U\It looks like my brother, Dennis C5/6, may have to have a colonscopy. He has had terrible AD with almost every bowel movement for the past two weeks. he had an impaction, that may not be gone.
He will see a GI r. tomorrow I think. What are the factors with someone with SCI during and after the procedure? He also have Leiden Factor 5 and is on 10mg of Coumadin per day.
02-16-2004, 08:40 PM
He may have to stop the anticoagulant prior to the coloscopy. This would be up to the GI physician.
Are you sure they are considering a coloscopy? If a fissure is the working diagnosis, then only a sigmoidoscopy is needed for this. This is much less of a prep, and much less of a procedure, although it can still cause AD. We use lidocaine jelly 2% as the lubricant for the sigmoidoscope, and monitor the patient constantly for blood pressure and AD symptoms. Anesthesia is usually not used for this test.

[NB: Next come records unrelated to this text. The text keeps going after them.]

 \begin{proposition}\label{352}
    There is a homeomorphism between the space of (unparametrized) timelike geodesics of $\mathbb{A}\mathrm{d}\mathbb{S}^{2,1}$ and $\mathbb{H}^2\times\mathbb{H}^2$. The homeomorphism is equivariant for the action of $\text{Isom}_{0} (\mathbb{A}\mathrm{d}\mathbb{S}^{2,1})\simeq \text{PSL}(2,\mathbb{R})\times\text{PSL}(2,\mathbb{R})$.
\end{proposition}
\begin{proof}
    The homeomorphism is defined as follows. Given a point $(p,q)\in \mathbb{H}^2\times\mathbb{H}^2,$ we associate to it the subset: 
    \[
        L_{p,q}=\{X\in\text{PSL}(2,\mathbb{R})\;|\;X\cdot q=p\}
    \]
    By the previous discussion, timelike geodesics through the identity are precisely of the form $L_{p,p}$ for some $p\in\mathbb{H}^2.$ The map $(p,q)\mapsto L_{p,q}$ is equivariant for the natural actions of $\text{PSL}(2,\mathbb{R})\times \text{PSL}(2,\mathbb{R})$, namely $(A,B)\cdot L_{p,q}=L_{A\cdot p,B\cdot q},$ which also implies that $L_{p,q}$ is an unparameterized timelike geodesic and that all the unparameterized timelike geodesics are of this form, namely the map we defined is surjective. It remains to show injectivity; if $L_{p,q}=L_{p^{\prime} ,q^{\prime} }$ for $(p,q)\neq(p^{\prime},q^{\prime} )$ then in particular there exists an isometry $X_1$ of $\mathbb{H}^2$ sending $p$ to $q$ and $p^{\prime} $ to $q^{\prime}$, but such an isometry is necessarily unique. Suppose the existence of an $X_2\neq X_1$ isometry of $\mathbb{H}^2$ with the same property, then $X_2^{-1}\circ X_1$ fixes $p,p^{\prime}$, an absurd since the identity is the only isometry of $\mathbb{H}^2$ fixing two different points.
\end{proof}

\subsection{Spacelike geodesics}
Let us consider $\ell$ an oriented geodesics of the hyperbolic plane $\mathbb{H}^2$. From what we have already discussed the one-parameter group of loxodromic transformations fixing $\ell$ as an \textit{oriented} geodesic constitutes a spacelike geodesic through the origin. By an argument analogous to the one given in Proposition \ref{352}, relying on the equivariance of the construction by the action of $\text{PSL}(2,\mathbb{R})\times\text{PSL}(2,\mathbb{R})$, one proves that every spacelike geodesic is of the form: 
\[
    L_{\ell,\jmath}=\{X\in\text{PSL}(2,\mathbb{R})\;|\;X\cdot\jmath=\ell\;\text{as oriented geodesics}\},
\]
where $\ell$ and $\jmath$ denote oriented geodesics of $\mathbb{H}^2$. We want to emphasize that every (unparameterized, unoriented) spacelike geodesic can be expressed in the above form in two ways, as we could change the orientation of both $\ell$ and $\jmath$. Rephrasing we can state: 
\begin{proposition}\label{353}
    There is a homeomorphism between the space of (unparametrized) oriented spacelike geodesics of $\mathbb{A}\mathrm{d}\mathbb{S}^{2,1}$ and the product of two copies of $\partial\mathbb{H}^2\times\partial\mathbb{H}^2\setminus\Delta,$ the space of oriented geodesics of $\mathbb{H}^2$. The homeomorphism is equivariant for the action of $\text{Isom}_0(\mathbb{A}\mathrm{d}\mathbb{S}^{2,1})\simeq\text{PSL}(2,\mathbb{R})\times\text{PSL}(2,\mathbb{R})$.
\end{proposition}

Coloscopy requires a full bowel clean out prior to the procedure. If he has an impaction, this test will have to be delayed until this is accomplished, usually with something like Golytely or oral Fleets. The prep is usually the worst part of this test, as it requires nothing but certain liquids by mouth for 24 hours, and the stool incontinence caused by the prep is a major problem at home. We try to admit our SCI patients for a 23 hour stay for this test. They come in the day before, have their prep in the hospital, stay overnight, and then go home the next day immediately after recovery from the test.
The test itself can cause major autonomic dysreflexia, so it is critical that the physician be very familiar with this condition, and know how to treat it if it should occur. Blood pressure monitoring should be constant during the procedure, and nifedipine or other fast acting ganglionic blocker must be available. Anesthesia (conscious sedation) is usually used for this, so the person is unable to report any symptoms during the test. The diagnosis of AD must be made completely by signs (high blood pressure, flushing of skin above the injury, sweating above the injury, etc.) without being able to rely on any reported symptoms by the patient.
I would delay either of these tests unless the physician is very experienced with handling SCI patients and their AD during these procedures, and either find a physician who is, or have this physician learn about AD from reading or speaking with an experienced SCI physician.
02-21-2004, 02:23 AM
I was amazed when my local county hospital did my colonoscopy KLD. I talked insurance into the overnight stay since I didn't have home health care and the AD thing. I was also given IV fluids during the "clean out" which may have helped with getting the overnight. But before I went into the OR room for the procedure the head of anesthiology stopped by with the 2 OR techs. She asked about any preferences in sedation and I explained why I vetoed an epidural immediately. She asked several questions about my history of AD and my average, high and low blood pressures that I remembered. She then went on to explain that if my BP went too high she would come in (otherwise the anestheology RN would handle it) and take me all the way under and I would wake up in the ICU. I had chosen twilight sedation for my procedure. She was the first doc I have met outside of rehab and neurology that didn't need me to explain what AD is. Said not to worry and the ICU would be precautionary until my BP was stable and then I'd go home just like normal although probably an hour or 2 later. The OR RN asked me about my idea of what high BP was for me too. When I told her mine was normally 90/60 but once hit 125/70 or so when I sprained my ankle so badly she said she'd call the doc in if I hit 130 over anything. I didn't have an impaction though to deal with just pain in my lower left side.
Now whether the gastroenterologist had a clue as to what AD was I don't know.
Courage doesn't always roar. Sometimes courage is the quiet voice at the end of the day saying, "I will try again tomorrow."